Wer ist der Künstler, wer der Eigentümer? Wann haben die Besitzer gewechselt? Gehörte das Bild vielleicht jüdischen Mitbürgern, die von den Nazis enteignet wurden? Das Passauer Oberhausmuseum setzt jetzt auf Hinweise aus der Bevölkerung und stellt deshalb vermutliche Raubkunst als Plakate in der Fußgängerzone aus.
Kaum Dokumente zu älteren Kunstwerken
Schauplatz Oberhausmuseum. Anke Gröner zeigt auf eine Zeichnung. Zu sehen sind mehrere Personen um einen Tisch: "Wir können das Bild auf 1925 datieren, kennen den Künstler. Signatur und Widmung sind aber leider nicht lesbar". Recht viel mehr ist nicht bekannt. Gröner ist Provenienzforscherin. Sie untersucht die Herkunft von Kulturobjekten. Die Schwierigkeit: zu Kunstwerken, die älter als 80 Jahre sind, gebe es kaum Dokumente. Die Vermutung bei der gezeigten Zeichnung: Nationalsozialisten haben sie geraubt.
"68 Werke stammen ziemlich sicher aus Raubgut"
Das Passauer Oberhausmuseum hat Tausende Kunstschätze in seinem Depot. Laut Museumsleiterin Stefanie Buchhold sei bei 68 Werken ziemlich sicher bekannt, dass sie NS-Raubgut sind: "Das Museum verzeichnete zwischen den Jahren 1933 bis 1945 noch viele andere Objektzugänge. Deutlich über 1.000, die wir uns alle anschauen müssen." Provenienzforschung sei allerdings eine sehr kleinteilige und zeitintensiv Wissenschaft.
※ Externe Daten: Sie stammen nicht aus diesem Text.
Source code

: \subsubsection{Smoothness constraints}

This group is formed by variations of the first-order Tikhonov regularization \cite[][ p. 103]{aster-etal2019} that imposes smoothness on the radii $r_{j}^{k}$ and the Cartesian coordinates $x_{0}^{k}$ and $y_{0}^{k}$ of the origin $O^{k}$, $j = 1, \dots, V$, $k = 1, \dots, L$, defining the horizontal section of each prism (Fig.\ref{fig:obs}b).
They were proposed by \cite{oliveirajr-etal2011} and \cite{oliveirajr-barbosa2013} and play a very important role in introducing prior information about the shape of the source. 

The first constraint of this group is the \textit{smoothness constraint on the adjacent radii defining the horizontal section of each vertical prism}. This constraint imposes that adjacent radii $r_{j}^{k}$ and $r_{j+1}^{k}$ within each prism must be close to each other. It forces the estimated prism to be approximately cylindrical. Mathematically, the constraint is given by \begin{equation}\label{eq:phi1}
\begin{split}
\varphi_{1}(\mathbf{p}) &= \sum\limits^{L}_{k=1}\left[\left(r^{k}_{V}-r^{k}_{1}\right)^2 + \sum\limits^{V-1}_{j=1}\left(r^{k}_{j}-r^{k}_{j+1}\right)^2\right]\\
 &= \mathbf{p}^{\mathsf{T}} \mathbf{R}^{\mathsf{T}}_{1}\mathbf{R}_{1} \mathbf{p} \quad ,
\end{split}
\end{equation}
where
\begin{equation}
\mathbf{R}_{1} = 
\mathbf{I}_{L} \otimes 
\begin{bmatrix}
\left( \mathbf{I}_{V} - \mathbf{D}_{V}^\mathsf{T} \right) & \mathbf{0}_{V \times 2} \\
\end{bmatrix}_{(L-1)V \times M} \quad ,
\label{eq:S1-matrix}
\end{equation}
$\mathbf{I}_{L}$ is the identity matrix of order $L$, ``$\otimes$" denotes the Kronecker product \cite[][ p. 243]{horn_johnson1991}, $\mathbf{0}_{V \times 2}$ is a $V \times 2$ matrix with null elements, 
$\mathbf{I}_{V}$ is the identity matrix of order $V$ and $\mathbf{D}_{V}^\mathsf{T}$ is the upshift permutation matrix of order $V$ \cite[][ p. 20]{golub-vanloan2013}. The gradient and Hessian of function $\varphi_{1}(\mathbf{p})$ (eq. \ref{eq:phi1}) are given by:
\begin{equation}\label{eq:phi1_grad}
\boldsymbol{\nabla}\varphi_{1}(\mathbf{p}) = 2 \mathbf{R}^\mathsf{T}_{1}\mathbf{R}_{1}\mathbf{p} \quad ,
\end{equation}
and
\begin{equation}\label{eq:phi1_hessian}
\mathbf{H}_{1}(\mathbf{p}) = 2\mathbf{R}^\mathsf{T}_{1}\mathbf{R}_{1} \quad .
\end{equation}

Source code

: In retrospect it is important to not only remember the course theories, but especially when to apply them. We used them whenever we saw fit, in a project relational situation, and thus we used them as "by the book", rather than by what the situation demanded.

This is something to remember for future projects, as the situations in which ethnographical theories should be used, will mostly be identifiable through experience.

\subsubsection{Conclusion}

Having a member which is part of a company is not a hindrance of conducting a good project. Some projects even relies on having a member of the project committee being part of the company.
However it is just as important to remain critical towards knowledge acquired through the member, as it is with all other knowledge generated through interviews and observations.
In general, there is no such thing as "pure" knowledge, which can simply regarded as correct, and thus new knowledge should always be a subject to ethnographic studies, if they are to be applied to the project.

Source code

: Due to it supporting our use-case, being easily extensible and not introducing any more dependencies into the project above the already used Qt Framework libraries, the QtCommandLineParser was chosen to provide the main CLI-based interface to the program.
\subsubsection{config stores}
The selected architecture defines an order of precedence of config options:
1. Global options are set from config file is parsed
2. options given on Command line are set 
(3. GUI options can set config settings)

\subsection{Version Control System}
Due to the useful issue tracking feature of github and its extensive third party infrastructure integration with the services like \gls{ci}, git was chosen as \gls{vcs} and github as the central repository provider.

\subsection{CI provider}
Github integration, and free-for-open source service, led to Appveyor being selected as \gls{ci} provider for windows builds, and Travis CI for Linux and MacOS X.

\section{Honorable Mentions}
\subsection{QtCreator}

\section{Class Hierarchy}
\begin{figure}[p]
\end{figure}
Deshalb soll die Bevölkerung miteingebunden werden.
Blickfang: Kunstwerke auf Kistenstapel
Ortswechsel. Am Eingang der Fußgängerzone steht ein Stapel aus Kunsttransportkisten, auf dem zwei Kunstwerke plakatiert sind. Eines der beiden Gemälde zeigt einen jungen Mann in Uniform. Darunter steht in großen gelben Lettern: "Kennen Sie diesen Mann". Grüner: "Ich würde selber gerne wissen, wen wir hier haben. Wir hoffen, dass die Leute das Bild wahrnehmen und Hinweise geben können." Tatsächlich: Etliche Passanten bleiben interessiert stehen. Einige zücken ihr Handy und holen sich über einen QR-Code die vorhandenen Infos zum Kunstwerk und zur Website des Projekts. Vielleicht, so Grüner, wissen oder recherchieren Hobbydetektive Datenbanken oder Fotografien, die dem Museum nicht bekannt sind.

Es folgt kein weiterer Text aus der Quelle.